- Opening Delimiter -

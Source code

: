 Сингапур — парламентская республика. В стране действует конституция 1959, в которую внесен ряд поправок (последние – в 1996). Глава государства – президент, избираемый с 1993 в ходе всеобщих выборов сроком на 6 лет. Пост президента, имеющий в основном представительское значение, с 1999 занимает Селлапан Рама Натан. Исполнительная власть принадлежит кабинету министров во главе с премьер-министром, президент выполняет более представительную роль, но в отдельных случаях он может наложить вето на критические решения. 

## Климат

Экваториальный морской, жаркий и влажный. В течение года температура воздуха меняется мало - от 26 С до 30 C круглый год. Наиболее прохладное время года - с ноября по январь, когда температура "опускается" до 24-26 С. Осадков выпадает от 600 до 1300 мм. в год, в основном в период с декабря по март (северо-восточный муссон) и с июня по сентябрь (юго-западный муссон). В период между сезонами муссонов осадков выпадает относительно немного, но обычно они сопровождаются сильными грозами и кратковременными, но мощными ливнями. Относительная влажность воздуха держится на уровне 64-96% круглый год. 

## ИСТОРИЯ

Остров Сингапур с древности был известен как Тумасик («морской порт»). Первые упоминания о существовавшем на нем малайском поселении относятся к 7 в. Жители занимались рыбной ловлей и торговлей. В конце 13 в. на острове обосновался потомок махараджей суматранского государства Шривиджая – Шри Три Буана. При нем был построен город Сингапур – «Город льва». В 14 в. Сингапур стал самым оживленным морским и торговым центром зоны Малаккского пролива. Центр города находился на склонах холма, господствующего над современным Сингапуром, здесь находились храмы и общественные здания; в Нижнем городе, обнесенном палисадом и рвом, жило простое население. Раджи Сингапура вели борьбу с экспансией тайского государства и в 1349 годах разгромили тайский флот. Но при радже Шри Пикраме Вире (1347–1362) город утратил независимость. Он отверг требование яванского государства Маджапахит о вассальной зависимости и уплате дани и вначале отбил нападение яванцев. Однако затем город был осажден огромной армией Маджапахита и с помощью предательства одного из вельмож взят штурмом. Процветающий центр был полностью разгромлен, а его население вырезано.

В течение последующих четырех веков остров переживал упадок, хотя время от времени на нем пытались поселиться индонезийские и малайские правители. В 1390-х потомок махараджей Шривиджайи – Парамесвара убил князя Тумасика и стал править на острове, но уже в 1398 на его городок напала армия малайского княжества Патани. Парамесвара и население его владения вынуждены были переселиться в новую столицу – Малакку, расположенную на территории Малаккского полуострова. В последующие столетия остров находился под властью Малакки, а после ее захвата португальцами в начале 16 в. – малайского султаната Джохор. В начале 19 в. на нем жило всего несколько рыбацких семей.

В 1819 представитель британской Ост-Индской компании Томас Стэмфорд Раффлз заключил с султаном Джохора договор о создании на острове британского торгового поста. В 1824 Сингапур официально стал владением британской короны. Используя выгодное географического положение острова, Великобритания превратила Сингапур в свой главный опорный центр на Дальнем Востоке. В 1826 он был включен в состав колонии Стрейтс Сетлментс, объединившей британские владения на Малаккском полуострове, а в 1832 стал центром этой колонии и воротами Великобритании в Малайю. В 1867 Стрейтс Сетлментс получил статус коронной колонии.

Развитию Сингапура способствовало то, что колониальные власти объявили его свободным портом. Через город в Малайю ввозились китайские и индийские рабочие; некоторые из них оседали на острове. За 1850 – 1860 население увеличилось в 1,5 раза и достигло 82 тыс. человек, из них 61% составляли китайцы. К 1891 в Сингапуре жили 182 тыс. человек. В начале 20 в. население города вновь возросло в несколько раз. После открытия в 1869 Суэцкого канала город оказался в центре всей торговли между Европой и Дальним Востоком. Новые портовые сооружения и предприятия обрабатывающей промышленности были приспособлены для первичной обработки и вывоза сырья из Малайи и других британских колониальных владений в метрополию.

- Closing Delimiter -

WHAT YOU SHOULD DO: In full and without edits, repeat the listing above.

RESPONSE TO THIS TASK:
Source code

: Сингапур — парламентская республика. В стране действует конституция 1959, в которую внесен ряд поправок (последние – в 1996). Глава государства – президент, избираемый с 1993 в ходе всеобщих выборов сроком на 6 лет. Пост президента, имеющий в основном представительское значение, с 1999 занимает Селлапан Рама Натан. Исполнительная власть принадлежит кабинету министров во главе с премьер-министром, президент выполняет более представительную роль, но в отдельных случаях он может наложить вето на критические решения. 

## Климат

Экваториальный морской, жаркий и влажный. В течение года температура воздуха меняется мало - от 26 С до 30 C круглый год. Наиболее прохладное время года - с ноября по январь, когда температура "опускается" до 24-26 С. Осадков выпадает от 600 до 1300 мм. в год, в основном в период с декабря по март (северо-восточный муссон) и с июня по сентябрь (юго-западный муссон). В период между сезонами муссонов осадков выпадает относительно немного, но обычно они сопровождаются сильными грозами и кратковременными, но мощными ливнями. Относительная влажность воздуха держится на уровне 64-96% круглый год. 

## ИСТОРИЯ

Остров Сингапур с древности был известен как Тумасик («морской порт»). Первые упоминания о существовавшем на нем малайском поселении относятся к 7 в. Жители занимались рыбной ловлей и торговлей. В конце 13 в. на острове обосновался потомок махараджей суматранского государства Шривиджая – Шри Три Буана. При нем был построен город Сингапур – «Город льва». В 14 в. Сингапур стал самым оживленным морским и торговым центром зоны Малаккского пролива. Центр города находился на склонах холма, господствующего над современным Сингапуром, здесь находились храмы и общественные здания; в Нижнем городе, обнесенном палисадом и рвом, жило простое население. Раджи Сингапура вели борьбу с экспансией тайского государства и в 1349 годах разгромили тайский флот. Но при радже Шри Пикраме Вире (1347–1362) город утратил независимость. Он отверг требование яванского государства Маджапахит о вассальной зависимости и уплате дани и вначале отбил нападение яванцев. Однако затем город был осажден огромной армией Маджапахита и с помощью предательства одного из вельмож взят штурмом. Процветающий центр был полностью разгромлен, а его население вырезано.

В течение последующих четырех веков остров переживал упадок, хотя время от времени на нем пытались поселиться индонезийские и малайские правители. В 1390-х потомок махараджей Шривиджайи – Парамесвара убил князя Тумасика и стал править на острове, но уже в 1398 на его городок напала армия малайского княжества Патани. Парамесвара и население его владения вынуждены были переселиться в новую столицу – Малакку, расположенную на территории Малаккского полуострова. В последующие столетия остров находился под властью Малакки, а после ее захвата португальцами в начале 16 в. – малайского султаната Джохор. В начале 19 в. на нем жило всего несколько рыбацких семей.

В 1819 представитель британской Ост-Индской компании Томас Стэмфорд Раффлз заключил с султаном Джохора договор о создании на острове британского торгового поста. В 1824 Сингапур официально стал владением британской короны. Используя выгодное географического положение острова, Великобритания превратила Сингапур в свой главный опорный центр на Дальнем Востоке. В 1826 он был включен в состав колонии Стрейтс Сетлментс, объединившей британские владения на Малаккском полуострове, а в 1832 стал центром этой колонии и воротами Великобритании в Малайю. В 1867 Стрейтс Сетлментс получил статус коронной колонии.

Развитию Сингапура способствовало то, что колониальные власти объявили его свободным портом. Через город в Малайю ввозились китайские и индийские рабочие; некоторые из них оседали на острове. За 1850 – 1860 население увеличилось в 1,5 раза и достигло 82 тыс. человек, из них 61% составляли китайцы. К 1891 в Сингапуре жили 182 тыс. человек. В начале 20 в. население города вновь возросло в несколько раз. После открытия в 1869 Суэцкого канала город оказался в центре всей торговли между Европой и Дальним Востоком. Новые портовые сооружения и предприятия обрабатывающей промышленности были приспособлены для первичной обработки и вывоза сырья из Малайи и других британских колониальных владений в метрополию.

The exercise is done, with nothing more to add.